It is of great concern to me, and to so many Members of this House and the other place, that there is no compelling argument in the Joint Committee report behind the main tenet for reform, which is election over appointment. It is no more than an easy and populist mantra for the Deputy Prime Minister to say that a largely elected House will bring “a smidgeon of democracy” to the House of Lords. In my view, the idea has arisen simply because it sounds good. I believe that it is baseless, wholly wrong and dangerous. It will lead to the undoing of the successful and enduring balance of power that forms the bedrock of our much-admired constitution.

I welcome the alternative report which 50 per cent of members of the Joint Committee felt compelled to write. The report highlights the abject failure of Clause 2 in arguing a case for preserving the primacy of the Commons by abolishing the Lords and introducing 80 per cent elected Senators.

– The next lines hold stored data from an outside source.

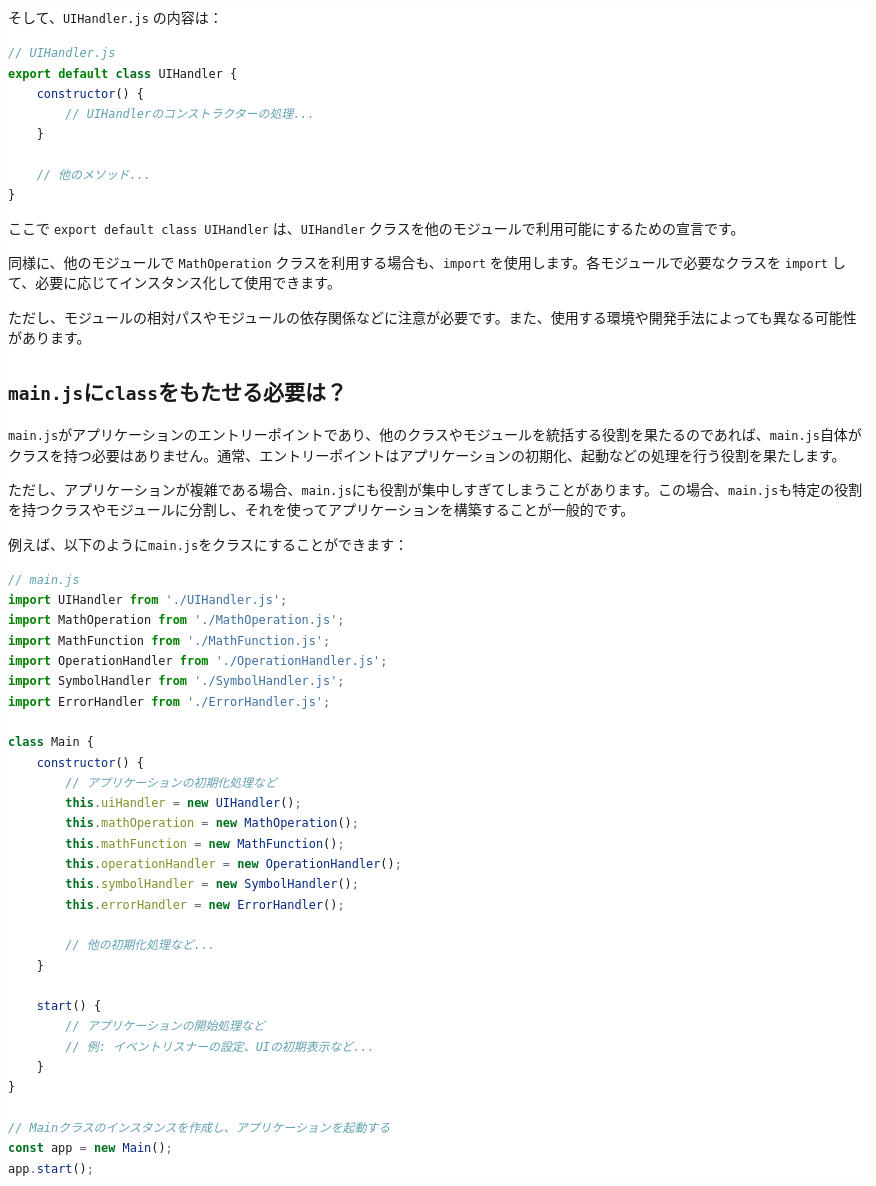 そして、`UIHandler.js` の内容は：

```javascript
// UIHandler.js
export default class UIHandler {
    constructor() {
        // UIHandlerのコンストラクターの処理...
    }

    // 他のメソッド...
}
```

ここで `export default class UIHandler` は、`UIHandler` クラスを他のモジュールで利用可能にするための宣言です。

同様に、他のモジュールで `MathOperation` クラスを利用する場合も、`import` を使用します。各モジュールで必要なクラスを `import` して、必要に応じてインスタンス化して使用できます。

ただし、モジュールの相対パスやモジュールの依存関係などに注意が必要です。また、使用する環境や開発手法によっても異なる可能性があります。

## `main.js`に`class`をもたせる必要は？
`main.js`がアプリケーションのエントリーポイントであり、他のクラスやモジュールを統括する役割を果たるのであれば、`main.js`自体がクラスを持つ必要はありません。通常、エントリーポイントはアプリケーションの初期化、起動などの処理を行う役割を果たします。

ただし、アプリケーションが複雑である場合、`main.js`にも役割が集中しすぎてしまうことがあります。この場合、`main.js`も特定の役割を持つクラスやモジュールに分割し、それを使ってアプリケーションを構築することが一般的です。

例えば、以下のように`main.js`をクラスにすることができます：

```javascript
// main.js
import UIHandler from './UIHandler.js';
import MathOperation from './MathOperation.js';
import MathFunction from './MathFunction.js';
import OperationHandler from './OperationHandler.js';
import SymbolHandler from './SymbolHandler.js';
import ErrorHandler from './ErrorHandler.js';

class Main {
    constructor() {
        // アプリケーションの初期化処理など
        this.uiHandler = new UIHandler();
        this.mathOperation = new MathOperation();
        this.mathFunction = new MathFunction();
        this.operationHandler = new OperationHandler();
        this.symbolHandler = new SymbolHandler();
        this.errorHandler = new ErrorHandler();

        // 他の初期化処理など...
    }

    start() {
        // アプリケーションの開始処理など
        // 例: イベントリスナーの設定、UIの初期表示など...
    }
}

// Mainクラスのインスタンスを作成し、アプリケーションを起動する
const app = new Main();
app.start();
```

The arguments against election have strength and some clarity: the challenge to the primacy of the Commons; the quality of Senators in an elected House would be restricted and reduced only to those who wished to fight an election campaign to gain their seat; elected Senators will be costly to the taxpayer; and elected Senators, with larger constituencies than MPs, will be much diverted from their primary function of scrutiny to manage their mailbags and hold surgeries.

However, I am convinced that some reform is required. To that end, I welcome the proposals to reduce the number of Members in the House. In my submission to the Joint Committee I recommended an upper House of around 400 Peers, and the Joint Committee recommends 450. I commend the idea of a sensible retirement policy for Peers as well as a provision for the exclusion of Peers with serious criminal convictions. Both of these are contained in the Steel Bill. This Bill has been like a rugby ball, available in a ruck of unresolved conflicting views, and I am pleased to hear this evening from my noble friend Lord Steel that the coalition is now scooping up the Bill and heading for the baseline, hopefully to make it law.

In my submission to the Joint Committee, I also made some suggestions to improve the system of appointments to the House, a process on which I would like to focus my remarks today. The alternative report states that the starting point for reform should be to determine how Parliament best serves the needs of the British people—I think that we would all agree with that. However, the reason that we are all debating this issue is that the British people need to trust that the Lords fulfils its role in this country as effectively as possible and that there is transparency and accountability around the process of appointing Members to it, a point made by my noble friend Lord Norton of Louth.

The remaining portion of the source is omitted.